Four years later, the monks at Christ of the Hills acquired an Orthodox-style image of the Virgin Mary that they said wept tears of myrrh and had healing powers.

Blanco County authorities say in the indictment that the icon was simply part of an elaborate hoax.

"They claimed the tears from the icon could cure cancer and blindness," Sheriff Elsbury said. "And they'd place eyedroppers of oil on cotton balls and offer them to visitors – for a donation."

Sheriff's investigators say they learned from former workers that leadership of the monastery ordered requests – and donations – for the icon's tears be processed and prayer requests be discarded.

More charges may emerge as authorities talk with families whose children studied at the monastery, Sheriff Elsbury said.

Prior association

In 1991, the monastery became part of the New-York based Russian Orthodox Church Outside Russia, an ecclesiastical authority that broke from Russia following the 1917 revolution.

That association ended eight years later following the allegations of child sexual abuse, as did the monastery's practice of accepting novitiates under age 18 – and as young as 12. The cadre of full-time monks dropped to about seven.

"That year, we received evidence from a mother of a child at the monastery that sexual misconduct had been occurring there," said Nicolas Ohotin, spokesman for the Russian Orthodox Church Outside Russia. "Within 24 hours, the church suspended the clerics and dissolved our relationship."

Previously, the church had sent priests to Texas to investigate concerns raised about activities at Christ of the Hills, but they never found sufficient evidence of wrongdoing, Mr. Ohotin said.

The current criminal charges against Mr. Greene and the other monks stemmed from a complaint by James B. Wright of repeated sexual abuse by Mr. Greene and the other monks when he was a 16-year-old novitiate at the monastery.

Austin attorney Mark Long, who represents Mr. Wright in a lawsuit against the monastery, the monks and the Russian Orthodox Church Outside Russia, said, "James was the perfect victim ... a troubled teenager ... put under control of spiritual leaders who taught him that their orders were like God talking to you."

Mr. Wright's parents sent him to the monastery in late 1997 because of discipline problems at home, Mr. Long said. According to his lawsuit and his interviews with law enforcement officers in Blanco County, Mr. Wright said that during spring 1998, Mr. Greene began fondling him and requiring oral sex. Mr. Wright was 16.

The sexual activity continued through the year, he told authorities, with Mr. Greene providing marijuana and brandy to induce the boy to have sex with him and other monks. Several times, he told authorities, the monks orchestrated orgies. It continued, Mr. Wright said, until February 1999, when he left. The next year, Mr. Wright joined the Marines and served in Iraq. He left the service in 2003, is married and has one child.

"After all that time, the anguish and guilt James felt continued, until he felt he couldn't stay silent anymore about what happened to him in Texas," Mr. Long said.
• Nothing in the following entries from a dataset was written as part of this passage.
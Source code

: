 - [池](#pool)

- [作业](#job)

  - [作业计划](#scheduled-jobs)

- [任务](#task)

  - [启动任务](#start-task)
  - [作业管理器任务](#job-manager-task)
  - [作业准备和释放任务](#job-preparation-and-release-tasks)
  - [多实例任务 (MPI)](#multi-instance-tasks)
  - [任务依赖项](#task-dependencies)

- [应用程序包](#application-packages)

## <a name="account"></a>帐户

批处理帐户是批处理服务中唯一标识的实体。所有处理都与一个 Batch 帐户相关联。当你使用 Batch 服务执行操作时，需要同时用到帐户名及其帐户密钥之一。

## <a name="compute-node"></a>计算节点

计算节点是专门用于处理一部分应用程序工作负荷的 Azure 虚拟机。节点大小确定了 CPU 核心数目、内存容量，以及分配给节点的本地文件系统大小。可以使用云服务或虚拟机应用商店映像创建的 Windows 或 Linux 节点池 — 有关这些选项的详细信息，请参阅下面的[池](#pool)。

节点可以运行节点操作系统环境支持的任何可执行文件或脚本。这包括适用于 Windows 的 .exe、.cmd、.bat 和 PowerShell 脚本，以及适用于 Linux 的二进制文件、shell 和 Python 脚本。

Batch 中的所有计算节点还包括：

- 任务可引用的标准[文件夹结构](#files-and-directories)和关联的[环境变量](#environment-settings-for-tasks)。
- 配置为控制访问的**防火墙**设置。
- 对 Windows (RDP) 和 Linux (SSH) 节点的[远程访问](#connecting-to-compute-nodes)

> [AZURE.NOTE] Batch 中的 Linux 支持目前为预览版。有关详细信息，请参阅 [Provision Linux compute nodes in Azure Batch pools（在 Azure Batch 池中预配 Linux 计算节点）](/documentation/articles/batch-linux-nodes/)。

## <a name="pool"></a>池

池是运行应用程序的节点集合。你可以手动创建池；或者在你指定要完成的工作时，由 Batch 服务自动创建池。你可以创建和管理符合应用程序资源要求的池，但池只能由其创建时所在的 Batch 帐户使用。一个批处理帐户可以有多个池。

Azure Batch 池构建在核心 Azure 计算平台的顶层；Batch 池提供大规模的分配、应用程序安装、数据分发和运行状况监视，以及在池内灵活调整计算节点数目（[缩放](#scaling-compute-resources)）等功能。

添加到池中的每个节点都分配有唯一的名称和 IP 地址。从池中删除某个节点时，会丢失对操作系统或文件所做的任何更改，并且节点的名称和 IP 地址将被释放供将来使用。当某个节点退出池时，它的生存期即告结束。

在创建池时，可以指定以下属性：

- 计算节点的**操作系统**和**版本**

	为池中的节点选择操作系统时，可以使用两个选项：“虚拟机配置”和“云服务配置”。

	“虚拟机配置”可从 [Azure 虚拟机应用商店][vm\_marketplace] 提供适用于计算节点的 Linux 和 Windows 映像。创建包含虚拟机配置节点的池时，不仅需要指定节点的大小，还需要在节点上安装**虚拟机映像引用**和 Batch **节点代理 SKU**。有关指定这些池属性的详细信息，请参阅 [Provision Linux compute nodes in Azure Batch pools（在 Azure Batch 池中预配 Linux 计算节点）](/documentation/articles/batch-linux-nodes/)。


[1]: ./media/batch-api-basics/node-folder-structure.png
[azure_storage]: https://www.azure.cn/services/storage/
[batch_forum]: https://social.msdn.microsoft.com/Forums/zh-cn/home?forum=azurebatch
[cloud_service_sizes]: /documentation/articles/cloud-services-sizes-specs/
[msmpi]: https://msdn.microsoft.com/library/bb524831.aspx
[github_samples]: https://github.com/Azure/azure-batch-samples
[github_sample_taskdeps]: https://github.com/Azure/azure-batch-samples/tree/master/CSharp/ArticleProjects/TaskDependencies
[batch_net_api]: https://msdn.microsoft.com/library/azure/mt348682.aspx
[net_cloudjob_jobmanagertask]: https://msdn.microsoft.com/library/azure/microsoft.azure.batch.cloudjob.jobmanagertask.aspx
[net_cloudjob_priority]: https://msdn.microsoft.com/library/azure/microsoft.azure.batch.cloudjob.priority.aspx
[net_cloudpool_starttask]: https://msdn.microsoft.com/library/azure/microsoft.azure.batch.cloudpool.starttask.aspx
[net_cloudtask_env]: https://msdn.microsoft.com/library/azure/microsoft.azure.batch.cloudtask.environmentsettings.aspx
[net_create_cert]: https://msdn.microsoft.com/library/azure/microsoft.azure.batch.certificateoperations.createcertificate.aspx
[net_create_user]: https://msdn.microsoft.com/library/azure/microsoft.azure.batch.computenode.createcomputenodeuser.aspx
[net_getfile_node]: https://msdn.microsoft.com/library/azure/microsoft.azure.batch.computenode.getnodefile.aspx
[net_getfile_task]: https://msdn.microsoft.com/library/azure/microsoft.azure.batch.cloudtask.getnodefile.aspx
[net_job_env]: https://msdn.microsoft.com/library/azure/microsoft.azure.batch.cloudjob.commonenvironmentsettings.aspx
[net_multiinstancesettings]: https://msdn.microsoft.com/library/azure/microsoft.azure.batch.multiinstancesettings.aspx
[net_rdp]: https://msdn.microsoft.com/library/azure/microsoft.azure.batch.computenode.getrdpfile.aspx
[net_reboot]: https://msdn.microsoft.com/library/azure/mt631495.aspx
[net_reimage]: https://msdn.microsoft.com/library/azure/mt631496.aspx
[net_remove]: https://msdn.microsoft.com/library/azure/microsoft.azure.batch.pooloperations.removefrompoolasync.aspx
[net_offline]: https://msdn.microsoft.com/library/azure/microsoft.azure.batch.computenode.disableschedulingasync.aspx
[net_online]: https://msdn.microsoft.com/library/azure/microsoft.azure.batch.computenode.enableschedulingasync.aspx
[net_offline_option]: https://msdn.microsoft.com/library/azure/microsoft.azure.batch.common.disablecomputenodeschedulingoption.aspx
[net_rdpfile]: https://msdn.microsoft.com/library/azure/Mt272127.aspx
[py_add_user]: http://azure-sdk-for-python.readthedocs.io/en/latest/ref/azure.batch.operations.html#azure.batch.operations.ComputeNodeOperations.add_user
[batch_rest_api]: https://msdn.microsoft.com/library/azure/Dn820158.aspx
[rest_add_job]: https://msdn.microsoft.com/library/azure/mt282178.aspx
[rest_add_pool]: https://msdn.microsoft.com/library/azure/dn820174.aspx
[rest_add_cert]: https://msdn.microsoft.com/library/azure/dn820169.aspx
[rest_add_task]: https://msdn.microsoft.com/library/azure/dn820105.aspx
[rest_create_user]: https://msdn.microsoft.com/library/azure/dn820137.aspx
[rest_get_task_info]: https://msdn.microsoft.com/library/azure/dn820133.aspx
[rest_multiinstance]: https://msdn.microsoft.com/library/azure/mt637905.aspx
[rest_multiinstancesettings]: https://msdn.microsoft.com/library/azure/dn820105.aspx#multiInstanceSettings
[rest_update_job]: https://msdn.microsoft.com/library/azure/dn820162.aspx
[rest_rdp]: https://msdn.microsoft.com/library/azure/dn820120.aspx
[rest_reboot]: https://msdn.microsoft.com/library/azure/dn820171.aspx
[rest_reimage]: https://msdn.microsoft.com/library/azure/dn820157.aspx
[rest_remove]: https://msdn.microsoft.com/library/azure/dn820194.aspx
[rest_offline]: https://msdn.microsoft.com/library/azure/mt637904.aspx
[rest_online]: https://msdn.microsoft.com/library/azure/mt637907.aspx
Mr. Wright's willingness to come forward greatly helped to kick-start the investigation, Sheriff Elsbury said. Authorities also have interviewed another young man, who said Mr. Greene and other monks sexually abused him in 1993 when he was 12 years old.

In the July 26 affidavit, Deputy William T. Smith cited a conversation in July 2005 between Mr. Greene and his probation officer in which Mr. Greene explained his failure to pass a polygraph exam because of anxiety about his suppressed sexual activity with boys.

He excused his behavior, Deputy Smith wrote in the affidavit, through his belief that "boys enjoy the sexual activity and that he is actually helping to guide and direct otherwise troubled youth."

A prior conviction and the confession of extensive history of sexual misconduct with children would appear to make legal representation of Mr. Greene difficult. Not so, says Mr. White, the attorney, who has known Mr. Greene for three decades.

"A lot of innocent people plead to things they didn't do," Mr. White said. "As for the conversation with the probation officer, it's the third-hand representation of a conversation that we don't know actually happened."